• _ACTIVITY_
Which lines below fall between the one containing "Mortgage insurance premium: None" and the one containing "The cost of any"? Repeat them exactly, counting both of those lines, and add nothing else.

• _RECORD SET_
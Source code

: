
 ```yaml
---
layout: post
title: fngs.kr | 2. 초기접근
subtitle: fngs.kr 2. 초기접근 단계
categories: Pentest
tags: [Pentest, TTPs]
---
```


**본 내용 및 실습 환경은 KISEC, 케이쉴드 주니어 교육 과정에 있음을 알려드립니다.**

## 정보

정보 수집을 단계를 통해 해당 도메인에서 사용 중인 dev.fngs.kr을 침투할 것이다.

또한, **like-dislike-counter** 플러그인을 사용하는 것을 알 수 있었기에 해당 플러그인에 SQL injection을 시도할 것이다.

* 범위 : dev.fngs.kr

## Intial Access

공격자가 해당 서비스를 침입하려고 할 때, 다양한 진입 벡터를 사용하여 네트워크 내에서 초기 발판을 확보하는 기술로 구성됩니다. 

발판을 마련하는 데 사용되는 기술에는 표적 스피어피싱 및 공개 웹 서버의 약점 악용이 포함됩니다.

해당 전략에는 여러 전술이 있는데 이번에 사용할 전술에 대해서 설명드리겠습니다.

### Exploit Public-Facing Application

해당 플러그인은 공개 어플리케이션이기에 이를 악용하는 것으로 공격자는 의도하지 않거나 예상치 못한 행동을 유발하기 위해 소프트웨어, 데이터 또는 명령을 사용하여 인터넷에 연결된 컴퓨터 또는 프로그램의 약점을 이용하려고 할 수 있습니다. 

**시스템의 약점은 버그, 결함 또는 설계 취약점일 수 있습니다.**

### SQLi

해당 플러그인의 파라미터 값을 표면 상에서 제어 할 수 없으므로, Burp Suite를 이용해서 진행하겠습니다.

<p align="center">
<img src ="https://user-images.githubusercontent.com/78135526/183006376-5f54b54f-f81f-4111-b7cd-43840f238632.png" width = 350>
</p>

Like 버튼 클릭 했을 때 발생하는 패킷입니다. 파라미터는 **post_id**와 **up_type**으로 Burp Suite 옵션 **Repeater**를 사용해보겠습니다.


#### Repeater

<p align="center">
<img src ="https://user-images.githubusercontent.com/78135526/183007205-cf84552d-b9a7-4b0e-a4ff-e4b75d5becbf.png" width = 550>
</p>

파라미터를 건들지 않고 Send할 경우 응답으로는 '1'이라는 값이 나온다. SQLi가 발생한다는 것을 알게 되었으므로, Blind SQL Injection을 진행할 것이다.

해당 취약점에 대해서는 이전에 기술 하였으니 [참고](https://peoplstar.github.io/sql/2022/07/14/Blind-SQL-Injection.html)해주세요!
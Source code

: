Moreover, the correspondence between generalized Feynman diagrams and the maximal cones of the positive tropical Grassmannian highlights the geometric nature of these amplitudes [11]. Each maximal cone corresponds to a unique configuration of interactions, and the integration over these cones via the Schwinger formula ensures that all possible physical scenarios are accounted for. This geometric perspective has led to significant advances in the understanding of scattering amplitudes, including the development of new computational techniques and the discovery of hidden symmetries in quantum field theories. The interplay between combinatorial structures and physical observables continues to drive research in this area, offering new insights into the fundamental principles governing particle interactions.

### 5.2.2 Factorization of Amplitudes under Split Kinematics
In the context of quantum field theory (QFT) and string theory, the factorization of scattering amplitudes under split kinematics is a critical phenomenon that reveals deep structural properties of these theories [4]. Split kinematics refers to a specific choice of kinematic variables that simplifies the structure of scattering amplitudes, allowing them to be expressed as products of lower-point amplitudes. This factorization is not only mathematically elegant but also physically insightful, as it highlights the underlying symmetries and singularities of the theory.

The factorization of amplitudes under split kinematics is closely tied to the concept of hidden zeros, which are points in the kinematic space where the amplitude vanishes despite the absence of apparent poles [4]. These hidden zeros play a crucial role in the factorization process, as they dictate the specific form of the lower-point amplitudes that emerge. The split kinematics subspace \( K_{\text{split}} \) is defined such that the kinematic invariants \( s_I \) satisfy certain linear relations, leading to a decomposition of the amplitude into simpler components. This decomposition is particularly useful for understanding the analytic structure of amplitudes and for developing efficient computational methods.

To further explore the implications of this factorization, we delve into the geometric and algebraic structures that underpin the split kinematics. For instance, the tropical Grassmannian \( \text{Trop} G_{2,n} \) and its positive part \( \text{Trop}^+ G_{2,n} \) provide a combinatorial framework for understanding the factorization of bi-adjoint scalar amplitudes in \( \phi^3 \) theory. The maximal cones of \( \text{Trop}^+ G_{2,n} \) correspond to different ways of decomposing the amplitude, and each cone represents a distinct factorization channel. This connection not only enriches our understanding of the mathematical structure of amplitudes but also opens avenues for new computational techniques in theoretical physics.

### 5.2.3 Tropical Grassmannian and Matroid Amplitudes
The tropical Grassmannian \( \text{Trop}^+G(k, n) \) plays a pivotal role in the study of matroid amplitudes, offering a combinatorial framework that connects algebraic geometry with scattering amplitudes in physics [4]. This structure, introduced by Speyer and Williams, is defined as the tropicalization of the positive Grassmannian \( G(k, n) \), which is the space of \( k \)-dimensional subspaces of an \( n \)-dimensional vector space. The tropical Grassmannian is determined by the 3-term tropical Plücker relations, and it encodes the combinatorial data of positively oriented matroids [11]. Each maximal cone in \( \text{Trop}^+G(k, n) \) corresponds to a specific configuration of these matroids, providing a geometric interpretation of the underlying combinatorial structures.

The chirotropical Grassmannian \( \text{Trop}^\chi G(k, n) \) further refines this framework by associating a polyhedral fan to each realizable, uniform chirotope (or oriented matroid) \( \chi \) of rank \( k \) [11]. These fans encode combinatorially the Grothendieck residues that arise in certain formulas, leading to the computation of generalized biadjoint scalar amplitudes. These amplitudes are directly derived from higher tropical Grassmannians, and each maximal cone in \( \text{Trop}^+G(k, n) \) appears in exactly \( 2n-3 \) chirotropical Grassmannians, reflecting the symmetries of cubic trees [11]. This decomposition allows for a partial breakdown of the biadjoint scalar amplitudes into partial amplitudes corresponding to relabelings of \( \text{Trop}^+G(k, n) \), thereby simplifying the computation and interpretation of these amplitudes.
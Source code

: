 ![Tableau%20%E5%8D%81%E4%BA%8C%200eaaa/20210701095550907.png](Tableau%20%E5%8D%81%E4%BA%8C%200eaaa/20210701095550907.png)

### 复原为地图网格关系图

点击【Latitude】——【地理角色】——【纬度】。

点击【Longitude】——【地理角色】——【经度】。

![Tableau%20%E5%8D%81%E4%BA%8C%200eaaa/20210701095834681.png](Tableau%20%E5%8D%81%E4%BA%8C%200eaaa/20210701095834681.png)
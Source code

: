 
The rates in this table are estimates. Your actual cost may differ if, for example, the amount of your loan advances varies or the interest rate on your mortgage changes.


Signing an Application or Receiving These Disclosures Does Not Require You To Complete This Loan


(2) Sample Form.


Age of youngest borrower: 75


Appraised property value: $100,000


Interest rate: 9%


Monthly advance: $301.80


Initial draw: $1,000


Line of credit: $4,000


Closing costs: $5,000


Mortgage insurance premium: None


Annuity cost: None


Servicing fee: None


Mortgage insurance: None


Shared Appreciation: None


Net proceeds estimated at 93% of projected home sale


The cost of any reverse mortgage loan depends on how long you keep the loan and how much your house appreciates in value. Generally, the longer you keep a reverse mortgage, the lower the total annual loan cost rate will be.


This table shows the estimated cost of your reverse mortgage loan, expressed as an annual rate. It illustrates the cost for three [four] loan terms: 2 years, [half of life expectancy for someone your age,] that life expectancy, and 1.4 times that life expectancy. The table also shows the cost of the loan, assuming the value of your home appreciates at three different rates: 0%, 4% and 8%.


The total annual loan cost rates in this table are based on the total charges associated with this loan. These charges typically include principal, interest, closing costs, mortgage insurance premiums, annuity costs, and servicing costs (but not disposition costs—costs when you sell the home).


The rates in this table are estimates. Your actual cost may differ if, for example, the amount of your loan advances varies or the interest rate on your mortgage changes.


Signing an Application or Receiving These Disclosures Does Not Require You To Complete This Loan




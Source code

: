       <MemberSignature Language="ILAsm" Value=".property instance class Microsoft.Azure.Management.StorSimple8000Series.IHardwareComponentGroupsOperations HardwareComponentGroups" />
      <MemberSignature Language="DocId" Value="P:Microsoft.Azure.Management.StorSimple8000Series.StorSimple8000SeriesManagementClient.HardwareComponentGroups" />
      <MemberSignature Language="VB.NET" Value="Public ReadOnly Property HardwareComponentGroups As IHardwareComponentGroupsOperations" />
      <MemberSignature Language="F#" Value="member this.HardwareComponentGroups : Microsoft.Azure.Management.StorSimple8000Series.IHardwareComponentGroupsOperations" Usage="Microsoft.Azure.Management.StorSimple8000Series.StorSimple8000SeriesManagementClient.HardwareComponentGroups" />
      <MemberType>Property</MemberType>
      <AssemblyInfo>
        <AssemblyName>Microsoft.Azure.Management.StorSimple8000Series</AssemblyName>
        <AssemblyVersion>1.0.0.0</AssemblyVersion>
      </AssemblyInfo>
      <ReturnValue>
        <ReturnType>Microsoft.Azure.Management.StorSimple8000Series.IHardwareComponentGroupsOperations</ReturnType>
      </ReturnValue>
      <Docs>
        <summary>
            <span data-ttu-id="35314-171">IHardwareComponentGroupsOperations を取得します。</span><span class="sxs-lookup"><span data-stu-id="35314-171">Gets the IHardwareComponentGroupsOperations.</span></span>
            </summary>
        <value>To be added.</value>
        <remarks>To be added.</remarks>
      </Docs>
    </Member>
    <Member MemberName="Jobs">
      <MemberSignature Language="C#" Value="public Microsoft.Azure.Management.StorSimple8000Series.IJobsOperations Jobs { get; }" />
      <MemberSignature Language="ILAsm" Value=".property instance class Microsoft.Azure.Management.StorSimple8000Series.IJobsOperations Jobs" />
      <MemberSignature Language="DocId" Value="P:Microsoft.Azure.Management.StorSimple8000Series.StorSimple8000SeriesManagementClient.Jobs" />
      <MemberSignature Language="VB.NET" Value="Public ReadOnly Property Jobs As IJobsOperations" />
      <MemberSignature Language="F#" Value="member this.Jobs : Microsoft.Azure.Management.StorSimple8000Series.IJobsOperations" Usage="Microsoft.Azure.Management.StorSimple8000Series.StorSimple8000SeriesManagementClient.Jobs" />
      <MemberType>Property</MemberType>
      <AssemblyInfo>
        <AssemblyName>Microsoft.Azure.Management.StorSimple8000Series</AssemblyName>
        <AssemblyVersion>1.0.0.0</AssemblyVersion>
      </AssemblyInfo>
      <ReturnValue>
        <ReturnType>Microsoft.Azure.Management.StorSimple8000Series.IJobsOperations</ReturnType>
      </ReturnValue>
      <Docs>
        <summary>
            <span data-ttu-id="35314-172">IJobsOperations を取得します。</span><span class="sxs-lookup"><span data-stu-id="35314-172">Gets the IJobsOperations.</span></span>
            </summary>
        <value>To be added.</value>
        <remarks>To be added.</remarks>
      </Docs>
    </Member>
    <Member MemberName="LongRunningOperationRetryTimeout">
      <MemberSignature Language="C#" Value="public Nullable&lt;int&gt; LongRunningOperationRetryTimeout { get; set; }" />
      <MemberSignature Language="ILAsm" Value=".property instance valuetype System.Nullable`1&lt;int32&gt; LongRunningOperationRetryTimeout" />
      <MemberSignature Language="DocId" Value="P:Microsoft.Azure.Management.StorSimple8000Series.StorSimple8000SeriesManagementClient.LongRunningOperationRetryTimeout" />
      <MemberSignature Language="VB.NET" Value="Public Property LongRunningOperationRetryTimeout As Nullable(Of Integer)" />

• _EXPECTED ANSWER_
Mortgage insurance premium: None


Annuity cost: None


Servicing fee: None


Mortgage insurance: None


Shared Appreciation: None


Net proceeds estimated at 93% of projected home sale


The cost of any reverse mortgage loan depends on how long you keep the loan and how much your house appreciates in value. Generally, the longer you keep a reverse mortgage, the lower the total annual loan cost rate will be.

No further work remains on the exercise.